Countries and companies across the world have started investing massively in building AI-related competency, with the European Union committing the equivalent of $1.2-billion to develop the technology over the next five years and the United States expected to spend even more. Google's acquisition of startup DeepMind Technologies for US$500-million in 2014 was only one deal in a wider race by tech companies to beef up their AI capability.

Montreal has been a locus of AI activity. The city boasts that with 250 people, it has the highest concentration of AI researchers in the world, particularly in the field of deep learning (training computers to learn like humans). The practical applications of this niche are numerous, from voice-activated intelligent assistants to self-driving cars.
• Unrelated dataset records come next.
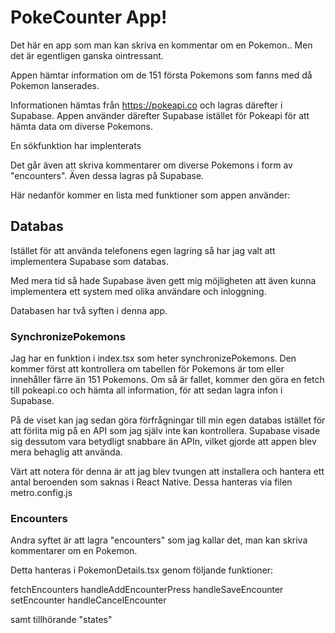 # PokeCounter App!

Det här en app som man kan skriva en kommentar om en Pokemon..
Men det är egentligen ganska ointressant.

Appen hämtar information om de 151 första Pokemons som fanns med då Pokemon lanserades.

Informationen hämtas från https://pokeapi.co och lagras därefter i Supabase.
Appen använder därefter Supabase istället för Pokeapi för att hämta data om diverse Pokemons.

En sökfunktion har implenterats

Det går även att skriva kommentarer om diverse Pokemons i form av "encounters".
Även dessa lagras på Supabase.

Här nedanför kommer en lista med funktioner som appen använder:

## Databas

Istället för att använda telefonens egen lagring så har jag valt att implementera Supabase som databas.

Med mera tid så hade Supabase även gett mig möjligheten att även kunna implementera ett system med olika användare och inloggning.

Databasen har två syften i denna app.

### SynchronizePokemons

Jag har en funktion i index.tsx som heter synchronizePokemons.
Den kommer först att kontrollera om tabellen för Pokemons är tom eller innehåller färre än 151 Pokemons.
Om så är fallet, kommer den göra en fetch till pokeapi.co och hämta all information, för att sedan lagra infon i Supabase.

På de viset kan jag sedan göra förfrågningar till min egen databas istället för att förlita mig på en API som jag själv inte kan kontrollera.
Supabase visade sig dessutom vara betydligt snabbare än APIn, vilket gjorde att appen blev mera behaglig att använda.

Värt att notera för denna är att jag blev tvungen att installera och hantera ett antal beroenden som saknas i React Native.
Dessa hanteras via filen metro.config.js

### Encounters

Andra syftet är att lagra "encounters" som jag kallar det, man kan skriva kommentarer om en Pokemon.

Detta hanteras i PokemonDetails.tsx genom följande funktioner:

fetchEncounters
handleAddEncounterPress
handleSaveEncounter
setEncounter
handleCancelEncounter

samt tillhörande "states"
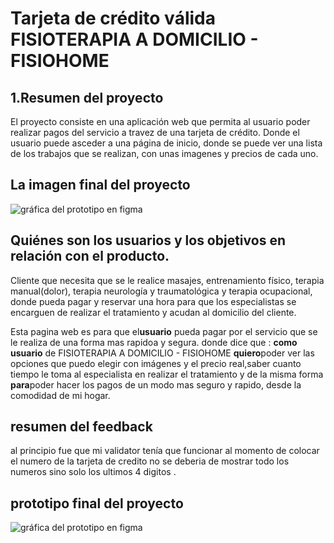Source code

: # Tarjeta de crédito válida FISIOTERAPIA A DOMICILIO - FISIOHOME

## 1.Resumen del proyecto
El proyecto consiste en una aplicación web que permita al usuario poder realizar pagos del servicio a travez de una tarjeta de crédito.
Donde el usuario puede asceder a una página de inicio, donde se puede ver una lista de los trabajos que se realizan,
con unas imagenes y precios de cada uno.

## La imagen final del proyecto

![gráfica del prototipo en figma](https://www.figma.com/file/fJBSzjdH8kviw79X2RlgxV/FISIOHOME?node-id=0%3A1)

## Quiénes son los usuarios y los objetivos en relación con el producto.
 Cliente que necesita que se le realice masajes, entrenamiento físico, terapia manual(dolor), terapia neurología y traumatológica y terapia ocupacional, donde pueda pagar y reservar una hora para que los especialistas se encarguen de realizar el tratamiento y acudan al domicilio del cliente.

Esta pagina web es para que el**usuario** pueda pagar por el servicio que se le realiza de una forma mas rapidoa y segura.
donde dice que :
**como usuario** de FISIOTERAPIA A DOMICILIO - FISIOHOME
**quiero**poder ver las opciones que puedo elegir con imágenes y el precio real,saber cuanto tiempo le toma al especialista en realizar el tratamiento y de la misma forma
**para**poder hacer los pagos de un modo mas seguro y rapido, desde la comodidad de mi hogar. 

## resumen del feedback 
al principio fue que mi validator tenía que funcionar al momento de colocar el numero de la tarjeta de credito no se deberia de mostrar todo los numeros sino solo los ultimos 4 digitos . 

## prototipo final del proyecto 
![gráfica del prototipo en figma](https://www.figma.com/file/fJBSzjdH8kviw79X2RlgxV/FISIOHOME?node-id=0%3A1)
The city has one of the world’s leading researchers in the field, Yoshua Bengio, and two world-class deep-learning research institutes: the Institute for Data Valorization (IVADO) and Mr. Bengio’s Montreal Institute for Learning Algorithms (MILA). In a bid to affirm the blooming status of Montreal and Canada globally, the provincial government in 2017 announced the creation of an AI industrial cluster, with an operating budget of $100-million over five years. Ottawa pledged another $40-million for Montreal through its own pan-Canadian AI strategy.

Major players that have made AI investments in Montreal include Facebook Inc., Google’s parent company Alphabet Inc., as well as Microsoft Corp., which acquired Montreal AI startup Maluuba and also invested in Montreal-based business incubator Element AI.

Denso’s move suggests that even global corporations not in the traditional tech sector are becoming aware of Montreal’s AI capabilities, said Hubert Bolduc, head of Montreal International, a private-public agency mandated to attract foreign direct investment to the city. He said each new investment paves the way for more growth.

“You don’t attract bees with vinegar,” Mr. Bolduc said.

Since the AI cluster’s birth in Montreal in 2006, about 30 companies have committed $500-million of investment in the sector, according to Montreal International figures. “We saw the effervescence of the video-game sector in Quebec in the years around 2000 and I think we’re experiencing the same vibe and buzz around artificial intelligence,” Mr. Bolduc said. “It’s probably happening on a greater scale and faster than it did with gaming.”